Monday, August 2, 2010

Cuba eyes more self-employment as layoffs loom

Cuba eyes more self-employment as layoffs loom
AFP
by Carlos Batista Carlos Batista – Sun Aug 1, 9:37 pm ET

HAVANA (AFP) – With government plans afoot to slash as many as one
million jobs -- or 20 percent of communist Cuba's work force -- from
state payrolls, President Raul Castro said he would allow more small
private businesses.

The economy, 95 percent of which is currently in state hands, does not
have the ability to absorb such vast numbers of jobless. Castro's move
aims to try to reduce the socioeconomic fallout, but it will be an
uphill battle.

The Council of Ministers "agreed to expand the range of self-employment
jobs, and their use as another alternative for workers who lose their
jobs," Castro said as he gave a closing address at a biannual session of
the National Assembly.

After the crash of the former Soviet bloc, Cuba's cash-strapped
government in the 1990s approved a wide range of self-employment.
Positions such as beauticians, dog groomers, small restaurant owners and
even lighter refillers were legalized as long as workers got licenses
and paid taxes.

But social resentment spread when some workers, particularly in small
private restaurants, achieved dramatic levels of success.

The government began increasing taxation and regulation, and decreasing
license-granting, until the self-employed sector was largely rendered
paralyzed, like the rest of the economy.

Cuba has no regular access to international funding; it depends heavily
on the cut-rate oil it gets from Venezuela in order to keep its fragile
economy afloat. Tourism earnings and remittances from emigres also are
key pillars of the Cuban economy.

Inefficiency is rampant and wages are woefully low.

Cubans' hopes had been running high that some change was coming to allow
some economic opening in the Americas' only one-party communist regime.

But the Castro government ruled out the possibility of a sweeping turn
toward capitalism.

"One cannot speak of reforms," said Economy Minister Marino Murillo.

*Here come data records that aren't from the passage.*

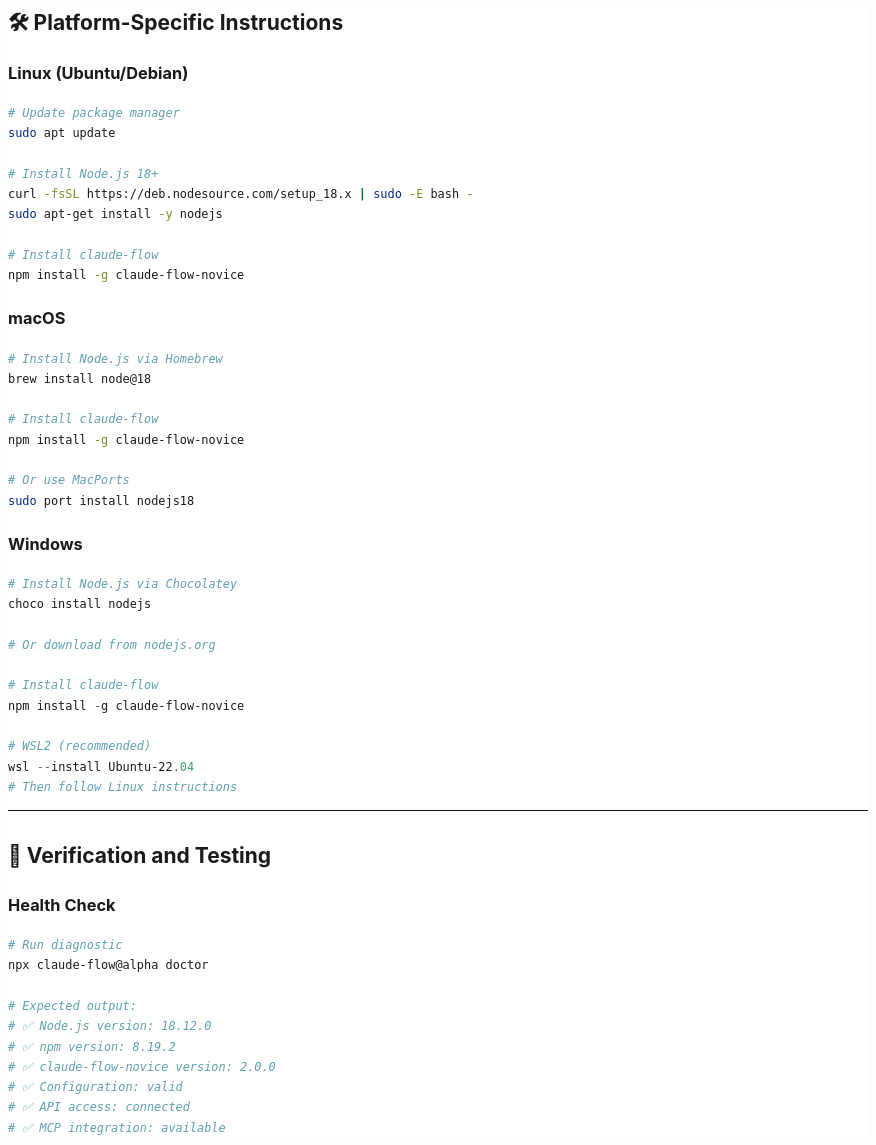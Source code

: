 ## 🛠️ Platform-Specific Instructions

### Linux (Ubuntu/Debian)
```bash
# Update package manager
sudo apt update

# Install Node.js 18+
curl -fsSL https://deb.nodesource.com/setup_18.x | sudo -E bash -
sudo apt-get install -y nodejs

# Install claude-flow
npm install -g claude-flow-novice
```

### macOS
```bash
# Install Node.js via Homebrew
brew install node@18

# Install claude-flow
npm install -g claude-flow-novice

# Or use MacPorts
sudo port install nodejs18
```

### Windows
```powershell
# Install Node.js via Chocolatey
choco install nodejs

# Or download from nodejs.org

# Install claude-flow
npm install -g claude-flow-novice

# WSL2 (recommended)
wsl --install Ubuntu-22.04
# Then follow Linux instructions
```

---

## 🧪 Verification and Testing

### Health Check
```bash
# Run diagnostic
npx claude-flow@alpha doctor

# Expected output:
# ✅ Node.js version: 18.12.0
# ✅ npm version: 8.19.2
# ✅ claude-flow-novice version: 2.0.0
# ✅ Configuration: valid
# ✅ API access: connected
# ✅ MCP integration: available
```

"We are studying an updating of the Cuban economic model in which
socialist economic priorities will be at the forefront, and not the
market," he stressed, in a message sure to disappoint many on the island
desperately weary after years of hardship and almost no economic or
political change.

By 2009, there were just 148,000 people out of a work force of five
million who were legally self-employed.

Raul Castro, 79, said he would launch new wage and salary practices
early next year. He did not give details.

Three months ago he gave a green light for a test-run privatization of
barber and beauty shops.

Under the limited program, the state now rents out shops to workers who
used to live mainly on tips and work at home on off hours. Now stylists
are able to set their own prices, and are working at improving service.
Stylists pay for a license, their rent, social security plus electric
and water bills.

Legislative committees have been looking at whether privatization can be
expanded in food businesses, long plagued by insufficient supply, high
prices, and major problems in the distribution chain, from rampant theft
to spoilage.

Castro took the reins from his ailing brother Fidel Castro four years
ago, saying he wanted to boost production. But the Cuban government has
not made bold policy shifts able to achieve the gains it wants.

So far the government has handed fallow land to Cubans willing to farm
it, and has ended the equal scale for salaries for all workers across
industries.

But workers still make an average of around 20 dollars a month.